Paolo Siani, fratello di Giancarlo con parole desuete per l’epoca (rispetto, generosità, accoglienza e memoria) ha spiegato i motivi di quella iniziativa definita “inopportuna”. “Siamo onorati e contenti – scrive Paolo Siani – che il suo nome possa entrare in un’aula della Camera, è il miglior modo per onorare la memoria e per riaffermare con forza che la camorra non vale niente. Ci sembra però improprio e ci dispiace sinceramente apporre il suo nome in “sostituzione” di quello di Pinuccio Tatarella, una figura di intellettuale aperto al dialogo, oltre che personalità di rilievo di una determinata parte politica, e comprendiamo il dispiacere dei familiari a cui esprimiamo tutta la nostra vicinanza.

Non ci è mai piaciuto il metodo della contrapposizione o del contrasto tra il ricordo e l’onore reso a questa o quella vittima, a questa o quella personalità scomparsa”. “Sarebbe inopportuno, e per noi rappresenterebbe un grande dispiacere come lo è oggi per i familiari di Tatarella”. Giancarlo Siani è patrimonio di tutti. Sbagliano, in particolare, molti colleghi giornalisti quando “usano” il nome di Giancarlo per cucirgli addosso battaglie. Malevolmente utilizzano quel simbolo per costruire spot e carriere improvvisate.

Addirittura ci sono libri che nascondono trappole orrende e disgustose. Indegno. Subdolo. Mediocre. Paolo Siani, appunto, non a caso, parla nella sua lettera di “onorare la memoria”. Giancarlo non è un soprammobile da mettere in bella mostra e appropriarsene indebitamente quando tira il vento giusto. I furbi e i compagni di merenda lo sanno bene, specialmente a Napoli. Giancarlo rivive ogni giorno in chi non allineandosi cerca la verità, cerca di capire, cerca il meccanismo dietro le cose e pretende di raccontare. Fortapàsc, il film uscito nel 2009, diretto da Marco Risi, bene ci ha rappresentato chi era Giancarlo. Chi ci gira attorno e cerca la luce dei riflettori, lo fa solo per speculare. Le commemorazioni e l’odore della naftalina c’entra davvero poco con la breve vita di Giancarlo, uno normalissimo forse che neppure scriveva bene ma che faceva domande e voleva capire.

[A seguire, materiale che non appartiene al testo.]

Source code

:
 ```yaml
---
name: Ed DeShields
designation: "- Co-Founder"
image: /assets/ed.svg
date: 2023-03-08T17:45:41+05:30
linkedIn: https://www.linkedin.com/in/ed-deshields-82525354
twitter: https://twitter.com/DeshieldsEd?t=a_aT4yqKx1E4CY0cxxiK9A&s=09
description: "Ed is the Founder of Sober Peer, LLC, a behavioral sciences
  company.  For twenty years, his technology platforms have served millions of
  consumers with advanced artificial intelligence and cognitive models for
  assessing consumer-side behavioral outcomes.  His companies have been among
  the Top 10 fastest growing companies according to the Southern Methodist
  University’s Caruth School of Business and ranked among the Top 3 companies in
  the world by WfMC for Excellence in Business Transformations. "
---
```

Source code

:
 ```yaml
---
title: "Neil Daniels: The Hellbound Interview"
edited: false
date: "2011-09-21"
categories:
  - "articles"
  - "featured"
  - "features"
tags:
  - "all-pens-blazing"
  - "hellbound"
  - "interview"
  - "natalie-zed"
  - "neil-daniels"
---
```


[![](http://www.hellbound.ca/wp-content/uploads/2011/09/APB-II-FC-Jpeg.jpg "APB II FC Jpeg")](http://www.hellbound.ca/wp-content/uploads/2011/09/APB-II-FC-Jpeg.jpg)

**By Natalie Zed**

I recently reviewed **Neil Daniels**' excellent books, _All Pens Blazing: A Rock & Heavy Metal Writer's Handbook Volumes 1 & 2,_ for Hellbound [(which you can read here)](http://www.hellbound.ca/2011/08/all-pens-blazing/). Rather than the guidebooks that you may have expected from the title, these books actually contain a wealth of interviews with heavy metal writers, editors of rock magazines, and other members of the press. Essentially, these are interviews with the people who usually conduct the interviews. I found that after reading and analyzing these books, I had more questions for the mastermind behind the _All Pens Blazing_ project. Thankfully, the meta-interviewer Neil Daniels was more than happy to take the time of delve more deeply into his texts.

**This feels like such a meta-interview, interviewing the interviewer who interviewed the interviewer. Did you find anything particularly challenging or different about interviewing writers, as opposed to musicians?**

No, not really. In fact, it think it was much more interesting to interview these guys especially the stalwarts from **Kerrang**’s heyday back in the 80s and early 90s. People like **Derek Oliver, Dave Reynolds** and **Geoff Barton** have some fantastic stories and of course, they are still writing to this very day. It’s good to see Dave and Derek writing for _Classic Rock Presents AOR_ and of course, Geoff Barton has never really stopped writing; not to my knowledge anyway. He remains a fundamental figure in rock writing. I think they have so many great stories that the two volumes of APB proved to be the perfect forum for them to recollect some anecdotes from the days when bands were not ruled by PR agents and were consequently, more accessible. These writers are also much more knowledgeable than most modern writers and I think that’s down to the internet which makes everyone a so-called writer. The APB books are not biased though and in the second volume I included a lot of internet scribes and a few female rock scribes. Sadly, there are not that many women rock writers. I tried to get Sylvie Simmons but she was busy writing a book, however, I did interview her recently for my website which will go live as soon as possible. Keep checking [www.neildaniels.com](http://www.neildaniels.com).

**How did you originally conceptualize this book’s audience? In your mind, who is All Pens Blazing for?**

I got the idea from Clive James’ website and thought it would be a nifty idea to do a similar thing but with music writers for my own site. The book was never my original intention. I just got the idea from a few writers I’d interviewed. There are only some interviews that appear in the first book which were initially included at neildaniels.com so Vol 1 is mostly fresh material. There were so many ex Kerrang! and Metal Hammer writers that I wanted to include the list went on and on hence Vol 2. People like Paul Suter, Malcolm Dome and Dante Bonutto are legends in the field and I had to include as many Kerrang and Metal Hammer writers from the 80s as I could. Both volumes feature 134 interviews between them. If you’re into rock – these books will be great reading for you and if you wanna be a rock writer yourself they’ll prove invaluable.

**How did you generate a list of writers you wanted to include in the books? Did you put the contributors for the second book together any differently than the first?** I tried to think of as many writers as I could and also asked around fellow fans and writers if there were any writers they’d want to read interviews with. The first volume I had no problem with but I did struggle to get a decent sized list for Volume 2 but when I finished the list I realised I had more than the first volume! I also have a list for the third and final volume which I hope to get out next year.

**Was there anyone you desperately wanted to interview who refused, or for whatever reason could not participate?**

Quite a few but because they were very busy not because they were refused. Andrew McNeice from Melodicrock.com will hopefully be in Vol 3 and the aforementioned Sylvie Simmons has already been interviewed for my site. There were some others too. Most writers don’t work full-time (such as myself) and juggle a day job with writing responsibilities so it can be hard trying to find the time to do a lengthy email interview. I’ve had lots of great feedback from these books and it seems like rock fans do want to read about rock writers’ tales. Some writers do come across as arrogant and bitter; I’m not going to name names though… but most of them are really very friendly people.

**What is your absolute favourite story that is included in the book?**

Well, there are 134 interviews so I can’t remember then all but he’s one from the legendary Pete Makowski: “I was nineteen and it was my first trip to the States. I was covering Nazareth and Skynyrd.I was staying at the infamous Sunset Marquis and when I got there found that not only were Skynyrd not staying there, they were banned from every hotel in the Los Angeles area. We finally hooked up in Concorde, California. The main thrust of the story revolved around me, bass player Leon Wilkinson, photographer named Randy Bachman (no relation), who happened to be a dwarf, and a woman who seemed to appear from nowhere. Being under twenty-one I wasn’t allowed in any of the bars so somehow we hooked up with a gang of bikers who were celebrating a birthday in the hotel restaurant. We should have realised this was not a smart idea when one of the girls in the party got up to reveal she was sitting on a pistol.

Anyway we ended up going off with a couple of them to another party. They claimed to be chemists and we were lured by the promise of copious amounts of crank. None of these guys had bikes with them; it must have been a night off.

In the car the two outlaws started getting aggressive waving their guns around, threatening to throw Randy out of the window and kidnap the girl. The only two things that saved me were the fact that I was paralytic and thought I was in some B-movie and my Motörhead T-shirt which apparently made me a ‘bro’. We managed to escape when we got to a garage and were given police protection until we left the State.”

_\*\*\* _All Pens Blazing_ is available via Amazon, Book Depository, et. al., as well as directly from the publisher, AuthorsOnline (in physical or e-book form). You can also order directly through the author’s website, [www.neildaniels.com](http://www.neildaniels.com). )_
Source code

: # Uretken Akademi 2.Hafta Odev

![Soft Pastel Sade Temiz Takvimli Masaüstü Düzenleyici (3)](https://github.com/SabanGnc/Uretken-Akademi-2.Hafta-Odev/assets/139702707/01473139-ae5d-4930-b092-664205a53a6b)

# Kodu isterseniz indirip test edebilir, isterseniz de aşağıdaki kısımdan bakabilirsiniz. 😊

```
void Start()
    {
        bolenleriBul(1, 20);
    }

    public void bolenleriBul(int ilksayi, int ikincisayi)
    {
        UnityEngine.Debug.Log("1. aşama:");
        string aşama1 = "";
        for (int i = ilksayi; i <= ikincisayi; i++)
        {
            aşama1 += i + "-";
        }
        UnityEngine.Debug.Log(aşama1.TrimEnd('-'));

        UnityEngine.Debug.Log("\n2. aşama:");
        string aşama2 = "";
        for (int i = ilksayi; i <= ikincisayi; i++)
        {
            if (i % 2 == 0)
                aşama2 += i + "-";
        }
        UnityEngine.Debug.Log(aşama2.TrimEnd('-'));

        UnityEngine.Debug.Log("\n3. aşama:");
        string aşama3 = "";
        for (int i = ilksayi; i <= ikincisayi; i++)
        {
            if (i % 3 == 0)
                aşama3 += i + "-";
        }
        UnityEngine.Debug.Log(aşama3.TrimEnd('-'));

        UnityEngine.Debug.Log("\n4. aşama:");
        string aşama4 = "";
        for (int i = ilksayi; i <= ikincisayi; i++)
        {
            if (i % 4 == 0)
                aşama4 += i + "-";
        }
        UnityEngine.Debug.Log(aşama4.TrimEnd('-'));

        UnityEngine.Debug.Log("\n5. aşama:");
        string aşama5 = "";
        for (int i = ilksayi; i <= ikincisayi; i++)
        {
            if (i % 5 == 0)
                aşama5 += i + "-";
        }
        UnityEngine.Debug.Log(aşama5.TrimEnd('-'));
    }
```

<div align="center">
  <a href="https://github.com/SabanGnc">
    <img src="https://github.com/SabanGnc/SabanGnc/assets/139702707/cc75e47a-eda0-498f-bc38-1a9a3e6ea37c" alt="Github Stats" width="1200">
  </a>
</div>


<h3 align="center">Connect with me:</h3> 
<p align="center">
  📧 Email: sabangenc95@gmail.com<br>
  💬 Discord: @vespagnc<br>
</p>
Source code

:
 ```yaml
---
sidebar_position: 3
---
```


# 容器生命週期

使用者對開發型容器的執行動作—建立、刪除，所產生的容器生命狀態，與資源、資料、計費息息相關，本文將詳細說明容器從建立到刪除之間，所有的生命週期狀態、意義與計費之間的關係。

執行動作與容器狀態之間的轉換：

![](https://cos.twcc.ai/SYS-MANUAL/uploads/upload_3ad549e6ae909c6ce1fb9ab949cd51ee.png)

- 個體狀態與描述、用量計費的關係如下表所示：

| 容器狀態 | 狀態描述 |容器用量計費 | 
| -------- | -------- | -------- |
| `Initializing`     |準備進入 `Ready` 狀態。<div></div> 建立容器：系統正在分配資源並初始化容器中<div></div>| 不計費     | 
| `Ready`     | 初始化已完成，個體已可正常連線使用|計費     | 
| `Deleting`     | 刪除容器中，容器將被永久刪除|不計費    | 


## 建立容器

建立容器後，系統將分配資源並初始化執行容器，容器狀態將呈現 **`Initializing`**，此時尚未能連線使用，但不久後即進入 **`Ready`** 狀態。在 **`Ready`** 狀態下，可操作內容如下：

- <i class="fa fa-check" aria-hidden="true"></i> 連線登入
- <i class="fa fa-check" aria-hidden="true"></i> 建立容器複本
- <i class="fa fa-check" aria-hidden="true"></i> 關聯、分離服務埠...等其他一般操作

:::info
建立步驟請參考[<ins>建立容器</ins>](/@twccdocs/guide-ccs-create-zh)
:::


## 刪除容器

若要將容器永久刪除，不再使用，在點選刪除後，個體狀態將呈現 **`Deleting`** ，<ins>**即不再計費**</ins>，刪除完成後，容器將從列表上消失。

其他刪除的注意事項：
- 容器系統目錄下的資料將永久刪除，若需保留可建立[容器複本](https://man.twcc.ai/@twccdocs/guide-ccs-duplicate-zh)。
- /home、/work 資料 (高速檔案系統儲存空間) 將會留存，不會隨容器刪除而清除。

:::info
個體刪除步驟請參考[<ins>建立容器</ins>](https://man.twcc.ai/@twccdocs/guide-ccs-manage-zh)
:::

La lettera garbata della famiglia del cronista è attenta e di cuore. Parla con tono pacato di Pinuccio Tatarella di una “figura di intellettuale aperto al dialogo” senza contrapporsi. Questo è il metro di giudizio. Chi esce dal seminato lo fa solo per se stesso. Se ne fotte di Giancarlo Siani. Ci sono simboli che vanno oltre loro stessi. Sono patrimoni di valori e memorie che appartengono a tutti al di là delle appartenenze politiche, professionali e storie personali. Nessuno deve rubare, nessuno. Giancarlo – ad esempio – per tanti giovani cronisti è più vivo di quando era realmente vivo. Giancarlo – per dirla tutta -non appartiene neppure più alla sua di famiglia e questo lo sa bene Paolo. Giancarlo vive, si muove, si agita, si appassiona in tutti quelli che combattono le ingiustizie e pretendono non a chiacchiere un modo diverso, più giusto.